You will get about 10k results on Stack Overflow for questions that contain something related to a generic repository or base repository. You end up with code snippets such as:

public interface IRepository<TEntity> : IDisposable where TEntity : class
    IUnitOfWork Session { get; }
    IList<TEntity> GetAll();
    IList<TEntity> GetAll(Expression<Func<TEntity, bool>> predicate);
    bool Add(TEntity entity);
    bool Delete(TEntity entity);
    bool Update(TEntity entity);
    bool IsValid(TEntity entity);


public class GenericRepository<TEntity> : IRepository<TEntity> where TEntity : class
    public virtual IEnumerable<TEntity> FindAll(Expression<Func<TEntity, bool>> where = null)
        // implementation ...

    public virtual TEntity FindOne(Expression<Func<TEntity, bool>> where = null)
        // implementation

    public void Update(TEntity entity)
        // update your entity ...

    // etc...

These are just bad bad bad...

Generic Repositories make assumptions about your domain

Generic Repositories is that they make assumptions about your domain.
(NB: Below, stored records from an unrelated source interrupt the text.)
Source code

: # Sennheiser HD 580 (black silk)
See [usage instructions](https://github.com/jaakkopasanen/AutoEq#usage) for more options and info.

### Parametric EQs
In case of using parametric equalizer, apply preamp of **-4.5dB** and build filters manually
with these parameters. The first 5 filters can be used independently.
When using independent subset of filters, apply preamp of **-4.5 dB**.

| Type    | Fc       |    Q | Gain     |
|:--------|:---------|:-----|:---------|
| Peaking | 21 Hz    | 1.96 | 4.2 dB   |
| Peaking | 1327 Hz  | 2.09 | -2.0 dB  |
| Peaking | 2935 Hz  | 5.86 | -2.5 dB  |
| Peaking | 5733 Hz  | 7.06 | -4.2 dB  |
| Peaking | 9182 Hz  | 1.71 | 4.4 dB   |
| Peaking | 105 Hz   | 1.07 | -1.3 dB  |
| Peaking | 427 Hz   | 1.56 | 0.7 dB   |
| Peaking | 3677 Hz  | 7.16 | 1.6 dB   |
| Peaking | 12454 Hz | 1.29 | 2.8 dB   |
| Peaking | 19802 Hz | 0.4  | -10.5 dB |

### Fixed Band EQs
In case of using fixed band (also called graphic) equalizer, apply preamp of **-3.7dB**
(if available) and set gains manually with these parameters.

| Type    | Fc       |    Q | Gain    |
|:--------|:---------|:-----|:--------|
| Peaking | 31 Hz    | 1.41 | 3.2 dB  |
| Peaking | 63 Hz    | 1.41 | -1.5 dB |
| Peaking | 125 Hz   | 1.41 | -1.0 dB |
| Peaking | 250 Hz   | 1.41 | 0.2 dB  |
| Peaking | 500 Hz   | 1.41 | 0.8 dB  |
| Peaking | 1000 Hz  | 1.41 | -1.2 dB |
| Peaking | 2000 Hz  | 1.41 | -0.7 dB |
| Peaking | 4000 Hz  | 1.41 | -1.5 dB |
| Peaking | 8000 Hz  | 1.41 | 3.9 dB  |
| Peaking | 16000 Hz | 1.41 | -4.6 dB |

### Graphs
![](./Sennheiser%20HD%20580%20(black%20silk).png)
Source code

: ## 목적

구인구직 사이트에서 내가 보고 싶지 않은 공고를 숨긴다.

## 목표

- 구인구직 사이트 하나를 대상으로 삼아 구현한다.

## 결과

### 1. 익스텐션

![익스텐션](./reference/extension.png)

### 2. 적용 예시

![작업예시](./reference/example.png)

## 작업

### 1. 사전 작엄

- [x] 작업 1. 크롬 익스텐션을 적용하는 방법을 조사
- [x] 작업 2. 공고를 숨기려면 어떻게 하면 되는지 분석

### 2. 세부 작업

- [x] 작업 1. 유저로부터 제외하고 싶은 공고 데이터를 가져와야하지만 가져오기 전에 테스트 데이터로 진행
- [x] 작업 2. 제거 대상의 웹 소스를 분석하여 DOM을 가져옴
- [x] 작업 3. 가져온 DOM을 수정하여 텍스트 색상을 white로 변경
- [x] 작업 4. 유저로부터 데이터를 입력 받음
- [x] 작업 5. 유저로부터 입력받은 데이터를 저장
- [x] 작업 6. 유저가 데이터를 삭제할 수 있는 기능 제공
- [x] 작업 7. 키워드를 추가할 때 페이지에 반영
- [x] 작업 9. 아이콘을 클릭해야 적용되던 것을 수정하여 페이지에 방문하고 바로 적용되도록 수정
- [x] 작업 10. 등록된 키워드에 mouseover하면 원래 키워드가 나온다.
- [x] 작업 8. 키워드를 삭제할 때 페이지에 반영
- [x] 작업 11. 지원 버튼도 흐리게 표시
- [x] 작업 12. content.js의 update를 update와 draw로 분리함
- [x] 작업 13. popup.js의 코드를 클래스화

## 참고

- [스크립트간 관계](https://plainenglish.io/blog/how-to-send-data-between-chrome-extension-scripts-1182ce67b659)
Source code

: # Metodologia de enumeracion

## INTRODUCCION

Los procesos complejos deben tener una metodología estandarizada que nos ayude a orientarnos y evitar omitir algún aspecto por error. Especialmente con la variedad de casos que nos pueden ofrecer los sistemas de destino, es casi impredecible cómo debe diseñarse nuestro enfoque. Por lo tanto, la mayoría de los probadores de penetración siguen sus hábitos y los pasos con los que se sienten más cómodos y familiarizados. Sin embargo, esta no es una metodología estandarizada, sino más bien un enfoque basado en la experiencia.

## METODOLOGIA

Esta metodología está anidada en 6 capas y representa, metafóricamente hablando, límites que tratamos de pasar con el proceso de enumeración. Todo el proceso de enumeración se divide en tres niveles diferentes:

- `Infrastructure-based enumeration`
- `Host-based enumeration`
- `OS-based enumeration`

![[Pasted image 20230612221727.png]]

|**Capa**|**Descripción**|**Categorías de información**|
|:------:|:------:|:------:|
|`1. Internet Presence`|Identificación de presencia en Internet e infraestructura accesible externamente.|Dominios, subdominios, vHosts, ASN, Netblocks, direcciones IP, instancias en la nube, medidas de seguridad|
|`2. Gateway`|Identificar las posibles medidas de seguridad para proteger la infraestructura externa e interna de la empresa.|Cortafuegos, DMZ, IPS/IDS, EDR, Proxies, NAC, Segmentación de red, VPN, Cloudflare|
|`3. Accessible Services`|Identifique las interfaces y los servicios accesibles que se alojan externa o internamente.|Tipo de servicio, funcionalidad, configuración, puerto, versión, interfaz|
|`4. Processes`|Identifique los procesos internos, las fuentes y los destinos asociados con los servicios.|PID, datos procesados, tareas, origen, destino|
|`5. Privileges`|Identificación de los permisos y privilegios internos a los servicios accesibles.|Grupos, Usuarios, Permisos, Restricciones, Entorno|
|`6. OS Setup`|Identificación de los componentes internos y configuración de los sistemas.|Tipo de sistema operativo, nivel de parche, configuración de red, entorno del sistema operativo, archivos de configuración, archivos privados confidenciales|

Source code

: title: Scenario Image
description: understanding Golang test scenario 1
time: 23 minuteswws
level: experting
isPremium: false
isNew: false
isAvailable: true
It makes assumptions such as:

  • All entities should contain Get/List/Update/Add/Delete... etc
  • All entities come from the same location (i.e a database)
  • All entities have a single primary key of some sort...

The problem with this, is that these are all false assumptions, generic repositories seem to never take into account that entities can have composite keys or no key identifier at all. Or they require some, but not all implementations defined in the base class or interface.

Often people assume only a single kind of persistence, when you could load some data from a flat file, database, a web service, etc.

This isn't a problem if you do away with the base implementation or interface and just have explicit interfaces such as IProductRepository or IUserRepository, but people get so caught up on the whole idea of having lots of interfaces, and instead try to opt for the generic IRepository<T> until they need to implement other stuff.

Generic Repositories don't prevent code duplication

Generic repositories don't prevent duplication because there's no duplication to begin with! What you end up doing is abstracting an abstraction, for the sake if feeling like you're writing less code or getting implementation for free, when you're actually adding unnecessary code that may never be used!

If for example you have a User / UserRepository, you may find that your generic repository asks you to implement Delete...

But when if you are never required to delete a user, and instead you Deactivate a user, or disable a users login, but keep the user because hes actually attached to data in the system...

You end up implementing methods, or overriding existing methods to have no implementation or throw a NotImplementedException. This is just bad design.

You could argue "Oh but when I implement GetById I have to duplicate it..."

Except you're not duplicating it, just because two things do similar or the same things, doesn't mean its duplicated.

Lets say you have a UserRepository and OrderRepository, both have a method defined in a base repository called GetById, if you changed GetById for a User, you're changing the way the Order one works. You're potentially breaking your application. These two look the same, but they are different. It's not duplication!

Repositories for everything

The next issue is people end up creating repositories for everything, not their aggregate roots. For example, say we have an Order / OrderLine scenario...

public class Order
  public int Id { get; set; }

  public IList<OrderLine> Lines { get; set; }

public class OrderLine
  public int Id { get; set; }

Often enough people will create an OrderRepository and OrderLineRepository, or use their Generic repositories like BaseRepository<Order> and BaseRepository<OrderLine>, the problem is, everything to do with an OrderLine is actually the responsibility of the Order and not anything else.